Stored data entries
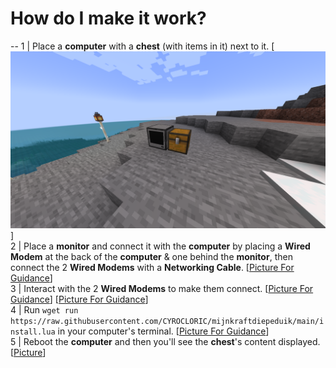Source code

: # How do I make it work?  
--
1 | Place a **computer** with a **chest** (with items in it) next to it. [![Picture For Guidance](https://github.com/CYROCLORIC/mijnkraftdiepeduik/blob/main/Ignore%20This%20Folder/2024-05-28_10.41.05.png)]  
2 | Place a **monitor** and connect it with the **computer** by placing a **Wired Modem** at the back of the **computer** & one behind the **monitor**, then connect the 2 **Wired Modems** with a **Networking Cable**. [[Picture For Guidance](https://github.com/CYROCLORIC/mijnkraftdiepeduik/blob/main/Ignore%20This%20Folder/2024-05-28_10.43.52.png)]  
3 | Interact with the 2 **Wired Modems** to make them connect. [[Picture For Guidance](https://github.com/CYROCLORIC/mijnkraftdiepeduik/blob/main/Ignore%20This%20Folder/2024-05-28_10.44.35.png)] [[Picture For Guidance](https://github.com/CYROCLORIC/mijnkraftdiepeduik/blob/main/Ignore%20This%20Folder/2024-05-28_10.44.50.png)]  
4 | Run `wget run https://raw.githubusercontent.com/CYROCLORIC/mijnkraftdiepeduik/main/install.lua` in your computer's terminal. [[Picture For Guidance](https://github.com/CYROCLORIC/mijnkraftdiepeduik/blob/main/Ignore%20This%20Folder/2024-05-28_10.45.55.png)]  
5 | Reboot the **computer** and then you'll see the **chest**'s content displayed. [[Picture](https://github.com/CYROCLORIC/mijnkraftdiepeduik/blob/main/Ignore%20This%20Folder/2024-05-28_10.47.59.png)]  
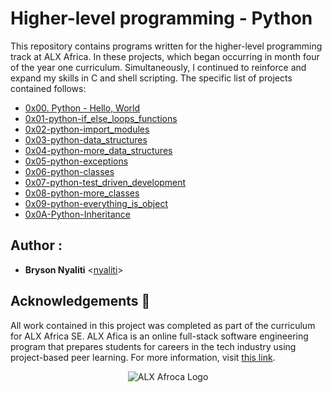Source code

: # Higher-level programming - Python

This repository contains programs written for the higher-level programming
track at ALX Africa. In these projects, which began occurring in month
four of the year one curriculum. 
Simultaneously, I continued to reinforce and expand my skills in C and shell
scripting. The specific list of projects contained follows:

* [0x00. Python - Hello, World](./0x00-python-hello_world)
* [0x01-python-if_else_loops_functions](./0x01-python-if_else_loops_functions)
* [0x02-python-import_modules](./0x02-python-import_modules)
* [0x03-python-data_structures](./0x03-python-data_structures)
* [0x04-python-more_data_structures](./0x04-python-more_data_structures)
* [0x05-python-exceptions](./0x05-python-exceptions)
* [0x06-python-classes](./0x06-python-classes)
* [0x07-python-test_driven_development](./0x07-python-test_driven_development)
* [0x08-python-more_classes](./0x08-python-more_classes)
* [0x09-python-everything_is_object](./0x09-python-everything_is_object)
* [0x0A-Python-Inheritance](./0x0A-Python-Inheritance)

## Author :

* **Bryson Nyaliti** <[nyaliti](https://github.com/nyaliti)>

## Acknowledgements :pray:

All work contained in this project was completed as part of the curriculum for
ALX Africa SE. ALX Afica is an online full-stack software
engineering program that prepares students for careers in the tech industry
using project-based peer learning. For more information, visit
[this link](https://www.alxafrica.com//).

<p align="center">
  <img src="http://www.alxafrica.com/wp-content/uploads/2022/01/header-logo.png"
       alt="ALX Afroca Logo"
  >
</p>
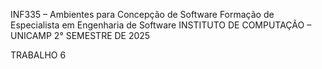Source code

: INF335 – Ambientes para Concepção de Software
Formação de Especialista em Engenharia de Software
INSTITUTO DE COMPUTAÇÃO – UNICAMP
2° SEMESTRE DE 2025

TRABALHO 6
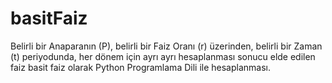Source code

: # basitFaiz
Belirli bir Anaparanın (P), belirli bir Faiz Oranı (r) üzerinden, belirli bir Zaman (t) periyodunda, her dönem için ayrı ayrı hesaplanması sonucu elde edilen faiz basit faiz olarak Python Programlama Dili ile hesaplanması.
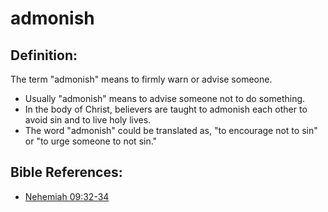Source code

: # admonish #

## Definition: ##

The term "admonish" means to firmly warn or advise someone.

* Usually "admonish" means to advise someone not to do something.
* In the body of Christ, believers are taught to admonish each other to avoid sin and to live holy lives.
* The word "admonish" could be translated as, "to encourage not to sin" or "to urge someone to not sin."

## Bible References: ##

* [Nehemiah 09:32-34](en/tn/neh/help/09/32)
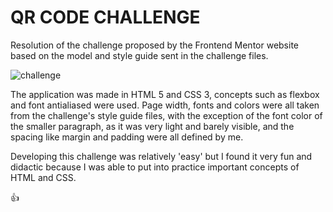 # QR CODE CHALLENGE


Resolution of the challenge proposed by the Frontend Mentor website based on the model and style guide sent in the challenge files.


![challenge](https://user-images.githubusercontent.com/100532696/201492527-198f98cf-4e6d-4fcc-9627-8a17a32305d1.png)

The application was made in HTML 5 and CSS 3, concepts such as flexbox and font antialiased were used. Page width, fonts and colors were all taken from the challenge's style guide files, with the exception of the font color of the smaller paragraph, as it was very light and barely visible, and the spacing like margin and padding were all defined by me.

Developing this challenge was relatively 'easy' but I found it very fun and didactic because I was able to put into practice important concepts of HTML and CSS.

👍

* REQUIREMENT
The lines above that hold "githubusercontent" are the result; show every one of them.

* ANSWER TO THE EXERCISE
4 | Run `wget run https://raw.githubusercontent.com/CYROCLORIC/mijnkraftdiepeduik/main/install.lua` in your computer's terminal. [[Picture For Guidance](https://github.com/CYROCLORIC/mijnkraftdiepeduik/blob/main/Ignore%20This%20Folder/2024-05-28_10.45.55.png)]  
![challenge](https://user-images.githubusercontent.com/100532696/201492527-198f98cf-4e6d-4fcc-9627-8a17a32305d1.png)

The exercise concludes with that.